We are very aware that manpower is not sufficient to cope with the estimated 524million aged people living in the 15 main countries of the Asia Pacific region alone  nor of the rapid growth of numbers (a further 100 million in 5 years) and their multiple health issues and thus we  need to access technology to assist provide care. 

Technology to ensure safety, assist with communication and mobility, provide some comfort, and even assist with some care tasks are now common as we simply do not have the workforce capability. This was identified in the Ageing Asia Silver Report 2020 that states that the aged care market within this region is estimated to be worth US$4,56 trillion dollars and that workforce capability and capacity was the third highest area of opportunity. This equates to a huge investment in training and in the technology that will be required to teach them.  Much of this future workforce will be accessed from areas that will rely on technology to make training accessible and the large numbers of people needed will also dictate this more efficient and cost effective way of reaching out. 

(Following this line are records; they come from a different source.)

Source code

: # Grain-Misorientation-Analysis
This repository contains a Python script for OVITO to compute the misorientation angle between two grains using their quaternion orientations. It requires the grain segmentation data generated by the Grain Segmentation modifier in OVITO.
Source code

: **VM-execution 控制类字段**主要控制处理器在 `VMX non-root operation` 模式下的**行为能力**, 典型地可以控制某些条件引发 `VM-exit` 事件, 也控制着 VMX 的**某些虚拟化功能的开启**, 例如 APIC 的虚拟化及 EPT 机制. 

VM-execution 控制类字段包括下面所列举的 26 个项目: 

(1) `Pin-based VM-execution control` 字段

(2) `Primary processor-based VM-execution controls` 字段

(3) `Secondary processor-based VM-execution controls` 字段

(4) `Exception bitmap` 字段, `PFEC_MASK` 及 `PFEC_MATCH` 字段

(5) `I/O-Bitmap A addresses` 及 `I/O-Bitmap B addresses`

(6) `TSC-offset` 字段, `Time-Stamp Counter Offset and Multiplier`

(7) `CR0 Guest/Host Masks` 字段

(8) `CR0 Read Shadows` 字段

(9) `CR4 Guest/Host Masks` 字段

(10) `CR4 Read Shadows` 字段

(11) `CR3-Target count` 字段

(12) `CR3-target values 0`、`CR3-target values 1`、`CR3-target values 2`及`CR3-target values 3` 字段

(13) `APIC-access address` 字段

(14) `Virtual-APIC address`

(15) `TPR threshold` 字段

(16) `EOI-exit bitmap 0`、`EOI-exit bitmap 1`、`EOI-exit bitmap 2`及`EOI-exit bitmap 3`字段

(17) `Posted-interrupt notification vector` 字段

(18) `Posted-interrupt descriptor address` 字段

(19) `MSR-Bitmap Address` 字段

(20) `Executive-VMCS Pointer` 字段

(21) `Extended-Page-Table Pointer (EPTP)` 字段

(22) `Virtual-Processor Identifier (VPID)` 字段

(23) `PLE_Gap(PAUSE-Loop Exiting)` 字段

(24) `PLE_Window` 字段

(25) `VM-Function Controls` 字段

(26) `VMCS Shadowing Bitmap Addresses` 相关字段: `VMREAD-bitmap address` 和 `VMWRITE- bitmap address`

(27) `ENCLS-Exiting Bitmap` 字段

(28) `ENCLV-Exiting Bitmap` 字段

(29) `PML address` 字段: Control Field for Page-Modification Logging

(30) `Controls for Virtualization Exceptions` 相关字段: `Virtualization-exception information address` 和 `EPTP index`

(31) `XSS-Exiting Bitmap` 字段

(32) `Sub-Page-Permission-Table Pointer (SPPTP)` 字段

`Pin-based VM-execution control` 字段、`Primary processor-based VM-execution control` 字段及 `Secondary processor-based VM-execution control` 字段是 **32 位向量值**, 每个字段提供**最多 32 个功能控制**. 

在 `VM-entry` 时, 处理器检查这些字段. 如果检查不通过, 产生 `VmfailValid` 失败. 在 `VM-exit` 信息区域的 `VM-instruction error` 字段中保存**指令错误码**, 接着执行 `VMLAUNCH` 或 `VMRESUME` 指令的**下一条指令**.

However, it is combining this method of learning whilst still teaching the practical skills of providing care and learning how to show caring that must be considered. 

We know that online or e-learning will continue to increase at a phenomenal pace, with the overall market for online education projected to reach US$350 Billion by 2025 (it was US$18.66 Billion in 2019) and of course COVID-19 has provided a credibility that may not have existed in some people’s minds until now. 

Benjamin Franklin is reported to have said that an investment in knowledge pays the best interest. This is significant investment in the future of our older people as well as in our workers. 

Distance learning, used to teach specific subjects including skills, has been around for nearly 300 years and the ability for millions of people to access this is now very real.

So too is the reality that the numbers of older people requiring care will soon surpass the number of people able to provide it and we would all agree that our older people deserve to have the very best of care possible. To provide this we must access and increase the use of technology including the use of robotics to supplement and replace humans. However, it will be very difficult for this technology to provide the very important reactive emotions and gestures that we as humans share - the smile, the touch, hug and even tear.

The learning - combining the science and the art of caring will be taught online perhaps in a different form to what we now perceive - but we must ensure that we never, ever lose the humanness of care.